## [WHAT THE TASK ASKS]
From the entries below, count the lines holding the word "permalink" and give nothing but the number.

## [MATERIALS PROVIDED]
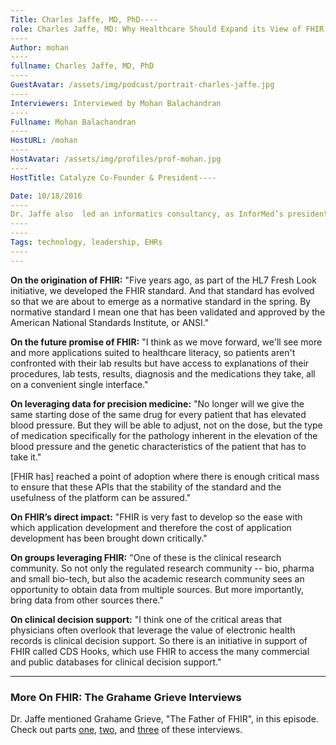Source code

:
 ```yaml
---
Title: Charles Jaffe, MD, PhD----
role: Charles Jaffe, MD: Why Healthcare Should Expand its View of FHIR
----
Author: mohan
----
fullname: Charles Jaffe, MD, PhD
----
GuestAvatar: /assets/img/podcast/portrait-charles-jaffe.jpg
----
Interviewers: Interviewed by Mohan Balachandran
----
Fullname: Mohan Balachandran
----
HostURL: /mohan
----
HostAvatar: /assets/img/profiles/prof-mohan.jpg
----
HostTitle: Catalyze Co-Founder & President----

Date: 10/18/2016
----
Dr. Jaffe also  led an informatics consultancy, as InforMed’s president. Over the course of his career, he has been the principal investigator for more than 200 clinical trials, and has served in various leadership roles in the American Medical Informatics Association. He has been a board member on leading organizations for information technology standards, and served as the chair of a national institutional review board. Most recently, Penn State University appointed him to the Department of Engineering. Dr. Jaffe has also been the contributing editor for several journals and has published on a range of subjects, including clinical management, informatics deployment, and healthcare policy.
----
----
Tags: technology, leadership, EHRs
----
---
```

**On the origination of FHIR:** "Five years ago, as part of the HL7 Fresh Look initiative, we developed the FHIR standard. And that standard has evolved so that we are about to emerge as a normative standard in the spring. By normative standard I mean one that has been validated and approved by the American National Standards Institute, or ANSI."

**On the future promise of FHIR:** "I think as we move forward, we'll see more and more applications suited to healthcare literacy, so patients aren't confronted with their lab results but have access to explanations of their procedures, lab tests, results, diagnosis and the medications they take, all on a convenient single interface."

**On leveraging data for precision medicine:** "No longer will we give the same starting dose of the same drug for every patient that has elevated blood pressure. But they will be able to adjust, not on the dose, but the type of medication specifically for the pathology inherent in the elevation of the blood pressure and the genetic characteristics of the patient that has to take it."

[FHIR has] reached a point of adoption where there is enough critical mass to ensure that these APIs that the stability of the standard and the usefulness of the platform can be assured."

**On FHIR’s direct impact:** "FHIR is very fast to develop so the ease with which application development and therefore the cost of application development has been brought down critically."

**On groups leveraging FHIR:** "One of these is the clinical research community. So not only the regulated research community -- bio, pharma and small bio-tech, but also the academic research community sees an opportunity to obtain data from multiple sources. But more importantly, bring data from other sources there."

**On clinical decision support:** "I think one of the critical areas that physicians often overlook that leverage the value of electronic health records is clinical decision support. So there is an initiative in support of FHIR called CDS Hooks, which use FHIR to access the many commercial and public databases for clinical decision support."

---

### More On FHIR: The Grahame Grieve Interviews

Dr. Jaffe mentioned Grahame Grieve, "The Father of FHIR", in this episode. Check out parts [one](https://catalyze.io/innovation/grahame-grieve-pt1), [two](https://catalyze.io/innovation/grahame-grieve-pt2), and [three](https://catalyze.io/innovation/grahame-grieve-pt3) of these interviews.
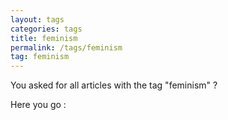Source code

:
 ```yaml
---
layout: tags
categories: tags
title: feminism
permalink: /tags/feminism
tag: feminism
---
```

You asked for all articles with the tag "feminism" ?

Here you go :
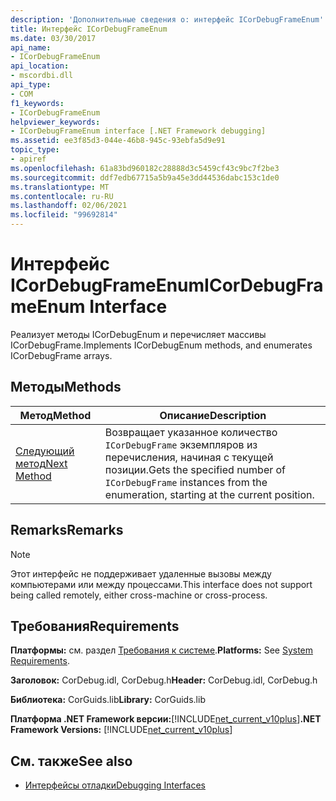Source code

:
 ```yaml
---
description: 'Дополнительные сведения о: интерфейс ICorDebugFrameEnum'
title: Интерфейс ICorDebugFrameEnum
ms.date: 03/30/2017
api_name:
- ICorDebugFrameEnum
api_location:
- mscordbi.dll
api_type:
- COM
f1_keywords:
- ICorDebugFrameEnum
helpviewer_keywords:
- ICorDebugFrameEnum interface [.NET Framework debugging]
ms.assetid: ee3f85d3-044e-46b8-945c-93ebfa5d9e91
topic_type:
- apiref
ms.openlocfilehash: 61a83bd960182c28888d3c5459cf43c9bc7f2be3
ms.sourcegitcommit: ddf7edb67715a5b9a45e3dd44536dabc153c1de0
ms.translationtype: MT
ms.contentlocale: ru-RU
ms.lasthandoff: 02/06/2021
ms.locfileid: "99692814"
---
```

# <a name="icordebugframeenum-interface"></a><span data-ttu-id="66e2a-103">Интерфейс ICorDebugFrameEnum</span><span class="sxs-lookup"><span data-stu-id="66e2a-103">ICorDebugFrameEnum Interface</span></span>

<span data-ttu-id="66e2a-104">Реализует методы ICorDebugEnum и перечисляет массивы ICorDebugFrame.</span><span class="sxs-lookup"><span data-stu-id="66e2a-104">Implements ICorDebugEnum methods, and enumerates ICorDebugFrame arrays.</span></span>  
  
## <a name="methods"></a><span data-ttu-id="66e2a-105">Методы</span><span class="sxs-lookup"><span data-stu-id="66e2a-105">Methods</span></span>  
  
|<span data-ttu-id="66e2a-106">Метод</span><span class="sxs-lookup"><span data-stu-id="66e2a-106">Method</span></span>|<span data-ttu-id="66e2a-107">Описание</span><span class="sxs-lookup"><span data-stu-id="66e2a-107">Description</span></span>|  
|------------|-----------------|  
|[<span data-ttu-id="66e2a-108">Следующий метод</span><span class="sxs-lookup"><span data-stu-id="66e2a-108">Next Method</span></span>](icordebugframeenum-next-method.md)|<span data-ttu-id="66e2a-109">Возвращает указанное количество `ICorDebugFrame` экземпляров из перечисления, начиная с текущей позиции.</span><span class="sxs-lookup"><span data-stu-id="66e2a-109">Gets the specified number of `ICorDebugFrame` instances from the enumeration, starting at the current position.</span></span>|  
  
## <a name="remarks"></a><span data-ttu-id="66e2a-110">Remarks</span><span class="sxs-lookup"><span data-stu-id="66e2a-110">Remarks</span></span>  
  
> [!NOTE]
> <span data-ttu-id="66e2a-111">Этот интерфейс не поддерживает удаленные вызовы между компьютерами или между процессами.</span><span class="sxs-lookup"><span data-stu-id="66e2a-111">This interface does not support being called remotely, either cross-machine or cross-process.</span></span>  
  
## <a name="requirements"></a><span data-ttu-id="66e2a-112">Требования</span><span class="sxs-lookup"><span data-stu-id="66e2a-112">Requirements</span></span>  

 <span data-ttu-id="66e2a-113">**Платформы:** см. раздел [Требования к системе](../../get-started/system-requirements.md).</span><span class="sxs-lookup"><span data-stu-id="66e2a-113">**Platforms:** See [System Requirements](../../get-started/system-requirements.md).</span></span>  
  
 <span data-ttu-id="66e2a-114">**Заголовок:** CorDebug.idl, CorDebug.h</span><span class="sxs-lookup"><span data-stu-id="66e2a-114">**Header:** CorDebug.idl, CorDebug.h</span></span>  
  
 <span data-ttu-id="66e2a-115">**Библиотека:** CorGuids.lib</span><span class="sxs-lookup"><span data-stu-id="66e2a-115">**Library:** CorGuids.lib</span></span>  
  
 <span data-ttu-id="66e2a-116">**Платформа .NET Framework версии:**[!INCLUDE[net_current_v10plus](../../../../includes/net-current-v10plus-md.md)]</span><span class="sxs-lookup"><span data-stu-id="66e2a-116">**.NET Framework Versions:** [!INCLUDE[net_current_v10plus](../../../../includes/net-current-v10plus-md.md)]</span></span>  
  
## <a name="see-also"></a><span data-ttu-id="66e2a-117">См. также</span><span class="sxs-lookup"><span data-stu-id="66e2a-117">See also</span></span>

- [<span data-ttu-id="66e2a-118">Интерфейсы отладки</span><span class="sxs-lookup"><span data-stu-id="66e2a-118">Debugging Interfaces</span></span>](debugging-interfaces.md)
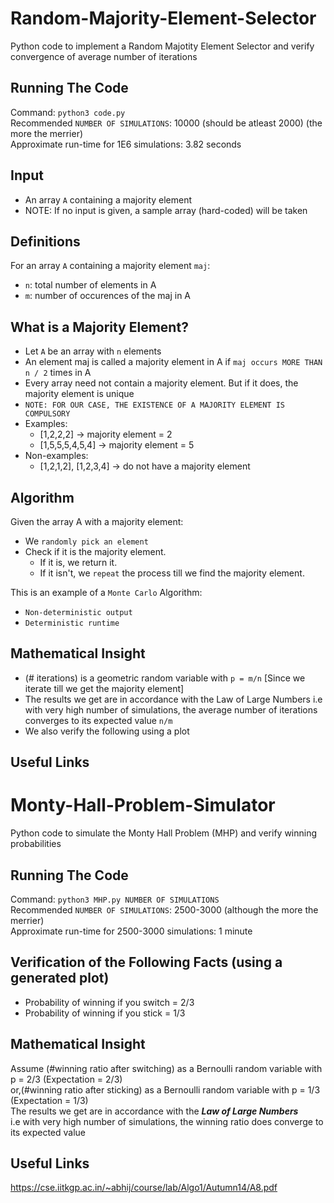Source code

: # Random-Majority-Element-Selector

Python code to implement a Random Majotity Element Selector and verify convergence of average number of iterations<br />
   
## **Running The Code** <br />
Command: ```python3 code.py``` <br />
Recommended ```NUMBER OF SIMULATIONS```: 10000 (should be atleast 2000) (the more the merrier) <br />
Approximate run-time for 1E6 simulations: 3.82 seconds <br />

## Input <br />
- An array ```A``` containing a majority element <br />
- NOTE: If no input is given, a sample array (hard-coded) will be taken <br />

## Definitions <br />
For an array ```A``` containing a majority element ```maj```: <br />
- ```n```: total number of elements in A <br />
- ```m```: number of occurences of the maj in A <br />

## What is a Majority Element? <br />
- Let ```A``` be an array with ```n``` elements<br />
- An element maj is called a majority element in A if ```maj occurs MORE THAN n / 2``` times in A<br />
- Every array need not contain a majority element. But if it does, the majority element is unique <br />
- ``` NOTE: FOR OUR CASE, THE EXISTENCE OF A MAJORITY ELEMENT IS COMPULSORY ```  <br />
- Examples: 
  - [1,2,2,2] -> majority element = 2
  - [1,5,5,5,4,5,4] -> majority element = 5 <br />
- Non-examples: 
  - [1,2,1,2], [1,2,3,4] -> do not have a majority element <br />
   
## Algorithm <br />
Given the array A with a majority element: <br />
- We ```randomly pick an element```<br />
- Check if it is the majority element. <br />
  - If it is, we return it. <br />
  - If it isn't, we ```repeat``` the process till we find the majority element. <br />
 
This is an example of a ```Monte Carlo``` Algorithm:
- ```Non-deterministic output```
- ```Deterministic runtime```

## Mathematical Insight <br />
- (# iterations) is a geometric random variable with ```p = m/n``` [Since we iterate till we get the majority element] <br />
- The results we get are in accordance with the Law of Large Numbers 
i.e with very high number of simulations, the average number of iterations converges to its expected value ```n/m``` <br />
- We also verify the following using a plot<br />

## Useful Links <br />
# Monty-Hall-Problem-Simulator


Python code to simulate the Monty Hall Problem (MHP) and verify winning probabilities<br />
   
## **Running The Code** <br />
Command: ```python3 MHP.py NUMBER OF SIMULATIONS``` <br />
Recommended ```NUMBER OF SIMULATIONS```: 2500-3000 (although the more the merrier)<br />
Approximate run-time for 2500-3000 simulations: 1 minute<br />

## Verification of the Following Facts (using a generated plot)<br />
   
- Probability of winning if you switch = 2/3<br />
- Probability of winning if you stick = 1/3<br />

## Mathematical Insight<br />
Assume (#winning ratio after switching) as a Bernoulli random variable with p = 2/3 (Expectation = 2/3)<br />
or,(#winning ratio after sticking) as a Bernoulli random variable with p = 1/3 (Expectation = 1/3)<br />
The results we get are in accordance with the ***Law of Large Numbers***<br /> i.e with very high number of simulations, the winning ratio does converge to its expected value
   
## Useful Links <br />
https://cse.iitkgp.ac.in/~abhij/course/lab/Algo1/Autumn14/A8.pdf <br />
   
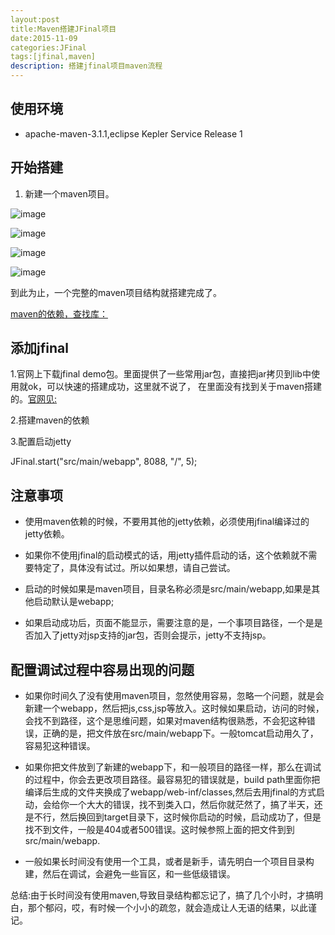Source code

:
 ```yaml
---
layout:post
title:Maven搭建JFinal项目
date:2015-11-09
categories:JFinal
tags:[jfinal,maven]
description: 搭建jfinal项目maven流程
---
```


## 使用环境

- apache-maven-3.1.1,eclipse Kepler Service Release 1


## 开始搭建

1. 新建一个maven项目。

  ![image](https://github.com/xsf1005/xsf1005.github.io/tree/master/img/2015-11-09-jfinal/1.png)

  ![image](https://github.com/xsf1005/xsf1005.github.io/tree/master/img/2015-11-09-jfinal/2.png)

  ![image](https://github.com/xsf1005/xsf1005.github.io/tree/master/img/2015-11-09-jfinal/3.png)

  ![image](https://github.com/xsf1005/xsf1005.github.io/tree/master/img/2015-11-09-jfinal/4.png)
 
  到此为止，一个完整的maven项目结构就搭建完成了。
 
  [maven的依赖，查找库：](http://mvnrepository.com/)

## 添加jfinal

   1.官网上下载jfinal demo包。里面提供了一些常用jar包，直接把jar拷贝到lib中使用就ok，可以快速的搭建成功，这里就不说了，
在里面没有找到关于maven搭建的。[官网见:](http://www.jfinal.com/)
	
   2.搭建maven的依赖

  
   3.配置启动jetty
	
   JFinal.start("src/main/webapp", 8088, "/", 5);

## 注意事项

- 使用maven依赖的时候，不要用其他的jetty依赖，必须使用jfinal编译过的jetty依赖。

- 如果你不使用jfinal的启动模式的话，用jetty插件启动的话，这个依赖就不需要特定了，具体没有试过。所以如果想，请自己尝试。

- 启动的时候如果是maven项目，目录名称必须是src/main/webapp,如果是其他启动默认是webapp;

- 如果启动成功后，页面不能显示，需要注意的是，一个事项目路径，一个是是否加入了jetty对jsp支持的jar包，否则会提示，jetty不支持jsp。

## 配置调试过程中容易出现的问题

- 如果你时间久了没有使用maven项目，忽然使用容易，忽略一个问题，就是会新建一个webapp，然后把js,css,jsp等放入。这时候如果启动，访问的时候，会找不到路径，这个是思维问题，如果对maven结构很熟悉，不会犯这种错误，正确的是，把文件放在src/main/webapp下。一般tomcat启动用久了，容易犯这种错误。

- 如果你把文件放到了新建的webapp下，和一般项目的路径一样，那么在调试的过程中，你会去更改项目路径。最容易犯的错误就是，build path里面你把编译后生成的文件夹换成了webapp/web-inf/classes,然后去用jfinal的方式启动，会给你一个大大的错误，找不到类入口，然后你就茫然了，搞了半天，还是不行，然后换回到target目录下，这时候你启动的时候，启动成功了，但是找不到文件，一般是404或者500错误。这时候参照上面的把文件到到src/main/webapp.

- 一般如果长时间没有使用一个工具，或者是新手，请先明白一个项目目录构建，然后在调试，会避免一些盲区，和一些低级错误。


 总结:由于长时间没有使用maven,导致目录结构都忘记了，搞了几个小时，才搞明白，那个郁闷，哎，有时候一个小小的疏忽，就会造成让人无语的结果，以此谨记。




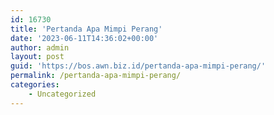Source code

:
 ```yaml
---
id: 16730
title: 'Pertanda Apa Mimpi Perang'
date: '2023-06-11T14:36:02+00:00'
author: admin
layout: post
guid: 'https://bos.awn.biz.id/pertanda-apa-mimpi-perang/'
permalink: /pertanda-apa-mimpi-perang/
categories:
    - Uncategorized
---
```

## [RESPONSE TO THE TASK]
2